During online shopping event “618” – stemming from JD.com’s 18 June founding – the owner of womenswear brand Inman called on authorities to rein in platforms’ “purchase return protection” policies which force sellers to bear the cost of returns.
Such policies started on PDD’s low-price platform Pinduoduo in 2021 and proved so popular that others followed suit – at huge cost to sellers, vendors told Reuters.
“The return rate on e-commerce platforms is 60%,” Inman founder Fang Jianhua wrote on social media. Before such policies, it was about 30%, he said.
Fang said major platforms, upon which vendors rely, should not use “consumer first” policies that add to the burden of businesses, many of which have to sell below cost to maintain high positions in search results amid multiple discount events.
E-commerce operator Lu said return protection policies had caused return rates to soar in categories such as apparel.

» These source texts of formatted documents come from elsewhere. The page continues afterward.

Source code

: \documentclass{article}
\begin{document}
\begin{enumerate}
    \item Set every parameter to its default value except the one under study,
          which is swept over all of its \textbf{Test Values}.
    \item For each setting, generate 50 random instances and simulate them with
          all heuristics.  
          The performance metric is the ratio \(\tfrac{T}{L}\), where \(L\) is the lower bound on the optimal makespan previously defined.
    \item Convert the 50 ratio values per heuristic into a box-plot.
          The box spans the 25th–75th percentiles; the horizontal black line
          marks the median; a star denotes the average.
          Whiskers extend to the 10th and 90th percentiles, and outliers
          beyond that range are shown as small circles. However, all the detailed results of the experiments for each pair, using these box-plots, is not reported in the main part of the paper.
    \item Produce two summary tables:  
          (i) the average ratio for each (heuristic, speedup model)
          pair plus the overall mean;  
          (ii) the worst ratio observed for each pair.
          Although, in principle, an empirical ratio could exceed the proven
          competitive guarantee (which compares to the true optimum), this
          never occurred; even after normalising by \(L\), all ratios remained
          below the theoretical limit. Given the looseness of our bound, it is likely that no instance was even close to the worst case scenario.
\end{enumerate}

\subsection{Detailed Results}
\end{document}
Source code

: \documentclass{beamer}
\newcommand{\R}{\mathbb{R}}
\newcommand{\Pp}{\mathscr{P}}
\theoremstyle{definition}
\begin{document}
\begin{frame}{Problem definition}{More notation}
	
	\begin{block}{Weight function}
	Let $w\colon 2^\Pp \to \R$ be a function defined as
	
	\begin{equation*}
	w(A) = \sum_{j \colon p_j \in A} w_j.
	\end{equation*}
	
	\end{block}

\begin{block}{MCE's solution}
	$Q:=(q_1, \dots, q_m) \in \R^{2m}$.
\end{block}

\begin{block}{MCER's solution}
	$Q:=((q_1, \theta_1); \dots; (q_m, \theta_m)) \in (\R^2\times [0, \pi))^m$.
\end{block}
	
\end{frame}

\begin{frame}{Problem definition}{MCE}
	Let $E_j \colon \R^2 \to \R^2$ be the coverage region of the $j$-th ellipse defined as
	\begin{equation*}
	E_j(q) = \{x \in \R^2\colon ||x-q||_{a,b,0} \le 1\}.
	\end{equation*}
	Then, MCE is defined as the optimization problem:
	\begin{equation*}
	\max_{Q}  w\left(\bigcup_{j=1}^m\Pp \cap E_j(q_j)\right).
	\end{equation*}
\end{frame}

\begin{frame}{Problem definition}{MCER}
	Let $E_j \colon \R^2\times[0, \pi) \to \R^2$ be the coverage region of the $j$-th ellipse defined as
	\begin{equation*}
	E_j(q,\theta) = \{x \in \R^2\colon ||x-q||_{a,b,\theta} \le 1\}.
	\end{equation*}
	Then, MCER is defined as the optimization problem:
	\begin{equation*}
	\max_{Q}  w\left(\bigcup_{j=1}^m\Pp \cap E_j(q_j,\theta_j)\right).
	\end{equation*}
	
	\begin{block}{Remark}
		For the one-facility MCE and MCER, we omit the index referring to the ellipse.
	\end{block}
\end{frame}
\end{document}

Though apparel return rates have always been relatively high, they have jumped since the requirement for buyers to pay for postage when returning goods was scrapped, sellers said.
“Every three pieces of clothes that you sell, at least two pieces will be returned, and you pay for the two-way courier cost,” Lu said.
Pinduoduo, JD.com and Alibaba’s Taobao and Tmall did not respond to requests for comment.
Selling at a loss
Davy Huang, business development director at e-commerce consultancy Azoya, said consumers had increased the rate at which they return impulse buys, making life tougher for small retailers who do not have sufficient cash flow to bear the cost.
“But I think return rates are just a fraction of the challenges these businesses are facing,” he said. “They also face high traffic acquisition costs and high costs to collaborate with influencers and livestreamers.”
Retailers are also feeling the impact of factories selling directly to consumers at factory prices. Consequently, some vendors on Pinduoduo have been running at a loss for two years, said He-Ling Shi, an economics professor at Monash University in Melbourne.
“They don’t have much hope that prices will eventually be enough to cover their costs, but they have to do it (keep selling via Pinduoduo) otherwise they basically have to close their factories,” Shi said.
Lu said the operating environment is poor because the peaking of e-commerce has created what is known in Chinese as the “neijuan” effect – working harder for smaller returns.
“There is no growth in sales, because there are no new customers and the average income of people is not rising like 10 years ago,” Lu said. “There is only competition, between platforms, between sellers. This is the new normal for the e-commerce industry in China.”